◆ Task instructions
Wherever pictures occur in the entries below, leave them out and retype the rest exactly.

========

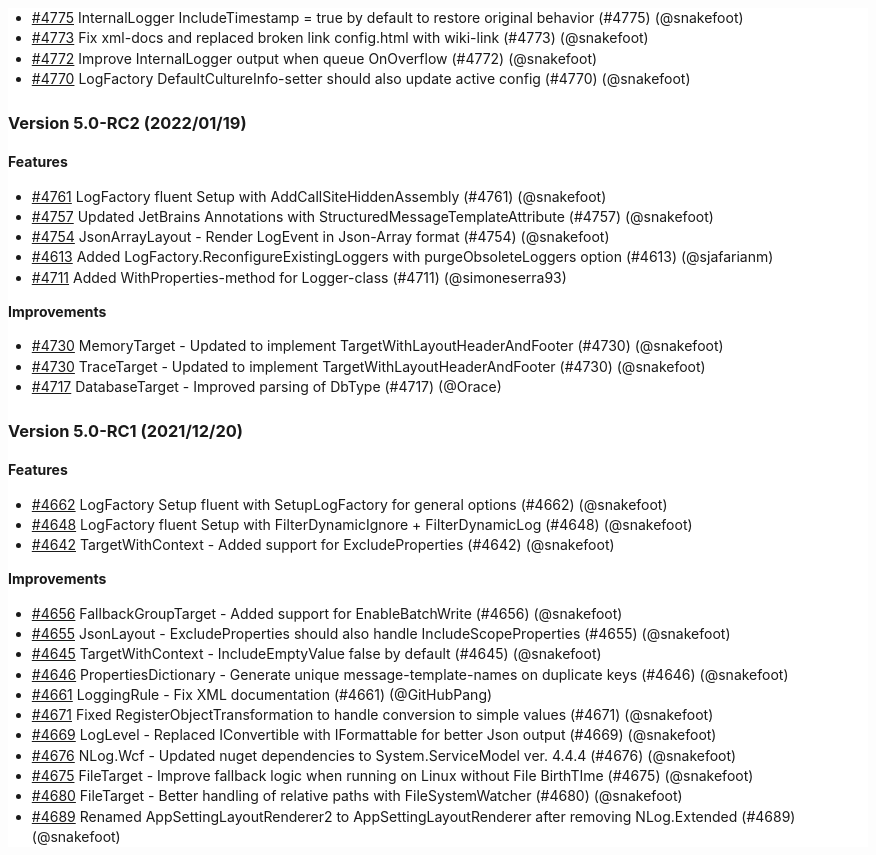 - [#4775](https://github.com/NLog/NLog/pull/4775) InternalLogger IncludeTimestamp = true by default to restore original behavior (#4775) (@snakefoot)
- [#4773](https://github.com/NLog/NLog/pull/4773) Fix xml-docs and replaced broken link config.html with wiki-link (#4773) (@snakefoot)
- [#4772](https://github.com/NLog/NLog/pull/4772) Improve InternalLogger output when queue OnOverflow (#4772) (@snakefoot)
- [#4770](https://github.com/NLog/NLog/pull/4770) LogFactory DefaultCultureInfo-setter should also update active config (#4770) (@snakefoot)

### Version 5.0-RC2 (2022/01/19)

**Features**
- [#4761](https://github.com/NLog/NLog/pull/4761) LogFactory fluent Setup with AddCallSiteHiddenAssembly (#4761) (@snakefoot)
- [#4757](https://github.com/NLog/NLog/pull/4757) Updated JetBrains Annotations with StructuredMessageTemplateAttribute (#4757) (@snakefoot)
- [#4754](https://github.com/NLog/NLog/pull/4754) JsonArrayLayout - Render LogEvent in Json-Array format (#4754) (@snakefoot)
- [#4613](https://github.com/NLog/NLog/pull/4613) Added LogFactory.ReconfigureExistingLoggers with purgeObsoleteLoggers option (#4613) (@sjafarianm)
- [#4711](https://github.com/NLog/NLog/pull/4711) Added WithProperties-method for Logger-class (#4711) (@simoneserra93)

**Improvements**
- [#4730](https://github.com/NLog/NLog/pull/4730) MemoryTarget - Updated to implement TargetWithLayoutHeaderAndFooter (#4730) (@snakefoot)
- [#4730](https://github.com/NLog/NLog/pull/4730) TraceTarget - Updated to implement TargetWithLayoutHeaderAndFooter (#4730) (@snakefoot)
- [#4717](https://github.com/NLog/NLog/pull/4717) DatabaseTarget - Improved parsing of DbType (#4717) (@Orace)

### Version 5.0-RC1 (2021/12/20)

**Features**
- [#4662](https://github.com/NLog/NLog/pull/4662) LogFactory Setup fluent with SetupLogFactory for general options (#4662) (@snakefoot)
- [#4648](https://github.com/NLog/NLog/pull/4648) LogFactory fluent Setup with FilterDynamicIgnore + FilterDynamicLog (#4648) (@snakefoot)
- [#4642](https://github.com/NLog/NLog/pull/4642) TargetWithContext - Added support for ExcludeProperties (#4642) (@snakefoot)

**Improvements**
- [#4656](https://github.com/NLog/NLog/pull/4656) FallbackGroupTarget - Added support for EnableBatchWrite (#4656) (@snakefoot)
- [#4655](https://github.com/NLog/NLog/pull/4655) JsonLayout - ExcludeProperties should also handle IncludeScopeProperties (#4655) (@snakefoot)
- [#4645](https://github.com/NLog/NLog/pull/4645) TargetWithContext - IncludeEmptyValue false by default (#4645) (@snakefoot)
- [#4646](https://github.com/NLog/NLog/pull/4646) PropertiesDictionary - Generate unique message-template-names on duplicate keys (#4646) (@snakefoot)
- [#4661](https://github.com/NLog/NLog/pull/4661) LoggingRule - Fix XML documentation (#4661) (@GitHubPang)
- [#4671](https://github.com/NLog/NLog/pull/4671) Fixed RegisterObjectTransformation to handle conversion to simple values (#4671) (@snakefoot)
- [#4669](https://github.com/NLog/NLog/pull/4669) LogLevel - Replaced IConvertible with IFormattable for better Json output (#4669) (@snakefoot)
- [#4676](https://github.com/NLog/NLog/pull/4676) NLog.Wcf - Updated nuget dependencies to System.ServiceModel ver. 4.4.4 (#4676) (@snakefoot)
- [#4675](https://github.com/NLog/NLog/pull/4675) FileTarget - Improve fallback logic when running on Linux without File BirthTIme (#4675) (@snakefoot)
- [#4680](https://github.com/NLog/NLog/pull/4680) FileTarget - Better handling of relative paths with FileSystemWatcher (#4680) (@snakefoot)
- [#4689](https://github.com/NLog/NLog/pull/4689) Renamed AppSettingLayoutRenderer2 to AppSettingLayoutRenderer after removing NLog.Extended (#4689) (@snakefoot)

========

◆ Answer area
 - [#4775](https://github.com/NLog/NLog/pull/4775) InternalLogger IncludeTimestamp = true by default to restore original behavior (#4775) (@snakefoot)
- [#4773](https://github.com/NLog/NLog/pull/4773) Fix xml-docs and replaced broken link config.html with wiki-link (#4773) (@snakefoot)
- [#4772](https://github.com/NLog/NLog/pull/4772) Improve InternalLogger output when queue OnOverflow (#4772) (@snakefoot)
- [#4770](https://github.com/NLog/NLog/pull/4770) LogFactory DefaultCultureInfo-setter should also update active config (#4770) (@snakefoot)

### Version 5.0-RC2 (2022/01/19)

**Features**
- [#4761](https://github.com/NLog/NLog/pull/4761) LogFactory fluent Setup with AddCallSiteHiddenAssembly (#4761) (@snakefoot)
- [#4757](https://github.com/NLog/NLog/pull/4757) Updated JetBrains Annotations with StructuredMessageTemplateAttribute (#4757) (@snakefoot)
- [#4754](https://github.com/NLog/NLog/pull/4754) JsonArrayLayout - Render LogEvent in Json-Array format (#4754) (@snakefoot)
- [#4613](https://github.com/NLog/NLog/pull/4613) Added LogFactory.ReconfigureExistingLoggers with purgeObsoleteLoggers option (#4613) (@sjafarianm)
- [#4711](https://github.com/NLog/NLog/pull/4711) Added WithProperties-method for Logger-class (#4711) (@simoneserra93)

**Improvements**
- [#4730](https://github.com/NLog/NLog/pull/4730) MemoryTarget - Updated to implement TargetWithLayoutHeaderAndFooter (#4730) (@snakefoot)
- [#4730](https://github.com/NLog/NLog/pull/4730) TraceTarget - Updated to implement TargetWithLayoutHeaderAndFooter (#4730) (@snakefoot)
- [#4717](https://github.com/NLog/NLog/pull/4717) DatabaseTarget - Improved parsing of DbType (#4717) (@Orace)

### Version 5.0-RC1 (2021/12/20)

**Features**
- [#4662](https://github.com/NLog/NLog/pull/4662) LogFactory Setup fluent with SetupLogFactory for general options (#4662) (@snakefoot)
- [#4648](https://github.com/NLog/NLog/pull/4648) LogFactory fluent Setup with FilterDynamicIgnore + FilterDynamicLog (#4648) (@snakefoot)
- [#4642](https://github.com/NLog/NLog/pull/4642) TargetWithContext - Added support for ExcludeProperties (#4642) (@snakefoot)

**Improvements**
- [#4656](https://github.com/NLog/NLog/pull/4656) FallbackGroupTarget - Added support for EnableBatchWrite (#4656) (@snakefoot)
- [#4655](https://github.com/NLog/NLog/pull/4655) JsonLayout - ExcludeProperties should also handle IncludeScopeProperties (#4655) (@snakefoot)
- [#4645](https://github.com/NLog/NLog/pull/4645) TargetWithContext - IncludeEmptyValue false by default (#4645) (@snakefoot)
- [#4646](https://github.com/NLog/NLog/pull/4646) PropertiesDictionary - Generate unique message-template-names on duplicate keys (#4646) (@snakefoot)
- [#4661](https://github.com/NLog/NLog/pull/4661) LoggingRule - Fix XML documentation (#4661) (@GitHubPang)
- [#4671](https://github.com/NLog/NLog/pull/4671) Fixed RegisterObjectTransformation to handle conversion to simple values (#4671) (@snakefoot)
- [#4669](https://github.com/NLog/NLog/pull/4669) LogLevel - Replaced IConvertible with IFormattable for better Json output (#4669) (@snakefoot)
- [#4676](https://github.com/NLog/NLog/pull/4676) NLog.Wcf - Updated nuget dependencies to System.ServiceModel ver. 4.4.4 (#4676) (@snakefoot)
- [#4675](https://github.com/NLog/NLog/pull/4675) FileTarget - Improve fallback logic when running on Linux without File BirthTIme (#4675) (@snakefoot)
- [#4680](https://github.com/NLog/NLog/pull/4680) FileTarget - Better handling of relative paths with FileSystemWatcher (#4680) (@snakefoot)
- [#4689](https://github.com/NLog/NLog/pull/4689) Renamed AppSettingLayoutRenderer2 to AppSettingLayoutRenderer after removing NLog.Extended (#4689) (@snakefoot)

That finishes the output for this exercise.